··· Data for processing

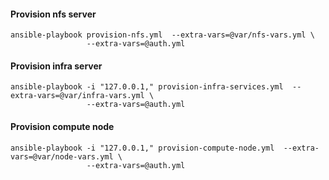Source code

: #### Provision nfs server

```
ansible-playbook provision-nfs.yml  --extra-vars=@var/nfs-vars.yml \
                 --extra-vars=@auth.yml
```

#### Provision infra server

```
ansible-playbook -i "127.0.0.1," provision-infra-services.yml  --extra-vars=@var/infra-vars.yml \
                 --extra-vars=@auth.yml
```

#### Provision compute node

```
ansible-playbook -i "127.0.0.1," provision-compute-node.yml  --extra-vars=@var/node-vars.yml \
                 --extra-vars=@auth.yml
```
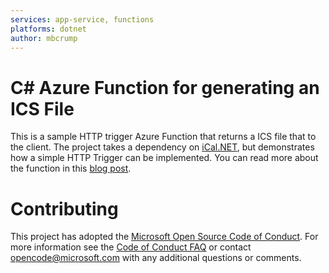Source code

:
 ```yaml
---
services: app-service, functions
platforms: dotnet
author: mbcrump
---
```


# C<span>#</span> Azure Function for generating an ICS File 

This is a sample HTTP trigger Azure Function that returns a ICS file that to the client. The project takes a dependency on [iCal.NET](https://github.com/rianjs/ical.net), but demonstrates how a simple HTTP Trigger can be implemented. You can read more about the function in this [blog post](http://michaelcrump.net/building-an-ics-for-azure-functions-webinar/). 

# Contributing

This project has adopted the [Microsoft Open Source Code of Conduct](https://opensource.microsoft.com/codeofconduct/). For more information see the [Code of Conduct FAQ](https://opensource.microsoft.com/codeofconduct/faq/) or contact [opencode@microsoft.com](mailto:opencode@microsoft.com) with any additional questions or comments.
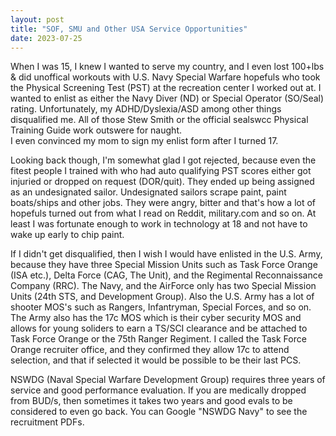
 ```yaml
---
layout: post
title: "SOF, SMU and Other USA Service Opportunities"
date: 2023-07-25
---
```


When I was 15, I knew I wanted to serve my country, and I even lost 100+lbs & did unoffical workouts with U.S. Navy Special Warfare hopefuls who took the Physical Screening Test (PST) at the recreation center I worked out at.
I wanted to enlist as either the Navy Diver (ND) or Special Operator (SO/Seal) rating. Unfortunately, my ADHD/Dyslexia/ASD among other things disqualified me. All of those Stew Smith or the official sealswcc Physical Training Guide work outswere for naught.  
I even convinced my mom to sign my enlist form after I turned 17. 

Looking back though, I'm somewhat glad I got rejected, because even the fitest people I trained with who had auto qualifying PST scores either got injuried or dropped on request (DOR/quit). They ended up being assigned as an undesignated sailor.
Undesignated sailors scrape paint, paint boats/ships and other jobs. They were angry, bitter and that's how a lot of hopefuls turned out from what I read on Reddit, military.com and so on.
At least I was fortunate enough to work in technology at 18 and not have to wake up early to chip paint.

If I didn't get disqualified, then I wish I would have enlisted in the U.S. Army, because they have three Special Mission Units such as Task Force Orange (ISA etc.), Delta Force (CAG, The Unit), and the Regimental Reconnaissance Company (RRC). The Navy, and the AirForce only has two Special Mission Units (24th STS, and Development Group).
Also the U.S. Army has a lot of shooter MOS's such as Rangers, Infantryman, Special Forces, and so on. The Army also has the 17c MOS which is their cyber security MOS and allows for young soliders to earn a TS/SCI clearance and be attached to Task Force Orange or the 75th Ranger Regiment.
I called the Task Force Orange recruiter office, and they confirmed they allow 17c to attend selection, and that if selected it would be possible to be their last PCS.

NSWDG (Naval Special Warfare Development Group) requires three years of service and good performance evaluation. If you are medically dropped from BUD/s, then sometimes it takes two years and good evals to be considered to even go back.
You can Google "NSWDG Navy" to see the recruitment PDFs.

······
··· Data for processing

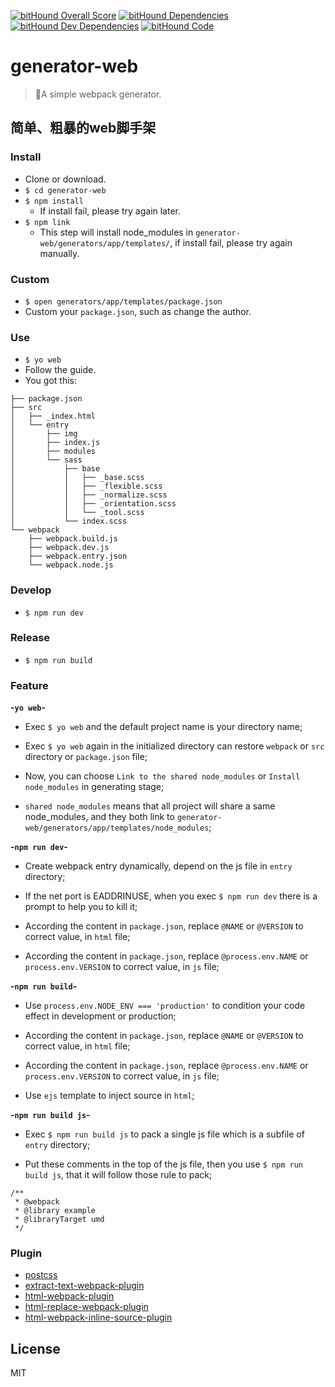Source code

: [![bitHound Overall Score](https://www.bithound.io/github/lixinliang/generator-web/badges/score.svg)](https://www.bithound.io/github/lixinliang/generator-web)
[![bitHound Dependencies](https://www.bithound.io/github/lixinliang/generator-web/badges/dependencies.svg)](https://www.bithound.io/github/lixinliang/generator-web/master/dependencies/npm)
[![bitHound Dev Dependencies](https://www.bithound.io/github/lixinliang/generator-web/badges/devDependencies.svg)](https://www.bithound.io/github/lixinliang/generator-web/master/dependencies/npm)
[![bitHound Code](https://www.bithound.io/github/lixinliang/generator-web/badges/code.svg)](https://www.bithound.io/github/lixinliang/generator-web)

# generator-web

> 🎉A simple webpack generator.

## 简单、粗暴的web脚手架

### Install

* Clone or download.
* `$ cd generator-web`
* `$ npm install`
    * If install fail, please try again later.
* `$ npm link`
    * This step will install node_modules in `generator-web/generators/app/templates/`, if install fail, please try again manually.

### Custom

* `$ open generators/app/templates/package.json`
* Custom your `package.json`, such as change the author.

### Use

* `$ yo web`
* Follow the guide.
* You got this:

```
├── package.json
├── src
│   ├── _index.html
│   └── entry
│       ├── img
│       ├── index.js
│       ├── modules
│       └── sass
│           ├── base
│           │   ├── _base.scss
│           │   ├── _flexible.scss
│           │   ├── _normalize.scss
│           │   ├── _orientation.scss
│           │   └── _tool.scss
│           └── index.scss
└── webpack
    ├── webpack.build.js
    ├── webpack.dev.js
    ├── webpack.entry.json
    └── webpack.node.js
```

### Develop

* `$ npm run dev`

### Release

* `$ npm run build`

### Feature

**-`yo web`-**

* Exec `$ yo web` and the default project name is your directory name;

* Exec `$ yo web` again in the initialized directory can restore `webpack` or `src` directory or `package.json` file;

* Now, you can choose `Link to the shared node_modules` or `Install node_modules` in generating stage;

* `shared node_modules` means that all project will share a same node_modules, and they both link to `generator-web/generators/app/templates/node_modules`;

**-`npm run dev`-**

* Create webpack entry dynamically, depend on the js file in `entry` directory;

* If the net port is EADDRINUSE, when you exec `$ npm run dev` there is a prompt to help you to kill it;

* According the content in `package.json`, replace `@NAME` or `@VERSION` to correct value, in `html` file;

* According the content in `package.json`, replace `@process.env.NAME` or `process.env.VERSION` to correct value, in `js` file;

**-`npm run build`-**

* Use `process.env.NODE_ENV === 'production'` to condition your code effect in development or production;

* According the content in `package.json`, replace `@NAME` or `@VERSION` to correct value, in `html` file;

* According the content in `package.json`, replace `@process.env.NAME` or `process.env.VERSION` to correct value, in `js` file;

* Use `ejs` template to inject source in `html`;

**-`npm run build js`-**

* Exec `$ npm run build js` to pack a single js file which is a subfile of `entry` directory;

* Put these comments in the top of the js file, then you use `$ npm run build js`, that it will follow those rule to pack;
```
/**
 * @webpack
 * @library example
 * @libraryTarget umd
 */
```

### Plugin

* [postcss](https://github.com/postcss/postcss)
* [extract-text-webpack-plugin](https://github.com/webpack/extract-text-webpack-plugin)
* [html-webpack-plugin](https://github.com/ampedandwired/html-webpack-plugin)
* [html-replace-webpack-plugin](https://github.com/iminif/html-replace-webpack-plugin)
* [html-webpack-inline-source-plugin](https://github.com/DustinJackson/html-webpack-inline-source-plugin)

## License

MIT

······
··· Data for processing

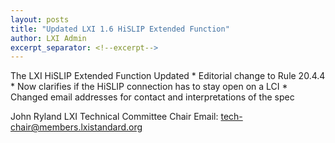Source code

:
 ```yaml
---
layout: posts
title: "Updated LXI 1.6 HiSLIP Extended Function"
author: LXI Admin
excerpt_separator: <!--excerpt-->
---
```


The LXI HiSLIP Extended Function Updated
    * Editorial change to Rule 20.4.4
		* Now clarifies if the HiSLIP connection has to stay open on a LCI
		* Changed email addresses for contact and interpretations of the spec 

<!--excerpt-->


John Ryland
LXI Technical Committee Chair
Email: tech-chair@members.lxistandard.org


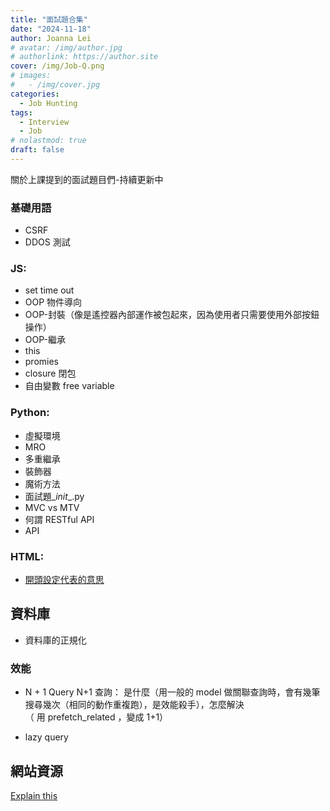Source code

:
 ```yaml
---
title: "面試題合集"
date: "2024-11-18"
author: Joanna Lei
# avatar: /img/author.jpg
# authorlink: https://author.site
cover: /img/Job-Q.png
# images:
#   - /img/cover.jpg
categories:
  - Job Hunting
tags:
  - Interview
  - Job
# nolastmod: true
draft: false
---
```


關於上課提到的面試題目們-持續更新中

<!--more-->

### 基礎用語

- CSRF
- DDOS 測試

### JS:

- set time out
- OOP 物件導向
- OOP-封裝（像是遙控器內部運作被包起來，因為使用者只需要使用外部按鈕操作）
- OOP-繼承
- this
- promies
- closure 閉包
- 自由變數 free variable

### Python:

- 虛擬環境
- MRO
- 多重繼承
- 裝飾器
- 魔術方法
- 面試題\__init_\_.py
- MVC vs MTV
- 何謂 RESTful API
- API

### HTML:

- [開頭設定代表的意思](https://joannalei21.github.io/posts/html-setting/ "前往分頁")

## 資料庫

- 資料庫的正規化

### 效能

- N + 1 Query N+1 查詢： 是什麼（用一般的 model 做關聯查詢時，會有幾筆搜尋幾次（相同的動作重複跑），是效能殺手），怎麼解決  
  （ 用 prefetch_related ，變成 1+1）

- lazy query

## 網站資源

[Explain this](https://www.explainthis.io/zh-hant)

······

• Assigned task:
Some lines above contain the word "playbook". Copy each of them.

• Reply to the task:
ansible-playbook provision-nfs.yml  --extra-vars=@var/nfs-vars.yml \
ansible-playbook -i "127.0.0.1," provision-infra-services.yml  --extra-vars=@var/infra-vars.yml \
ansible-playbook -i "127.0.0.1," provision-compute-node.yml  --extra-vars=@var/node-vars.yml \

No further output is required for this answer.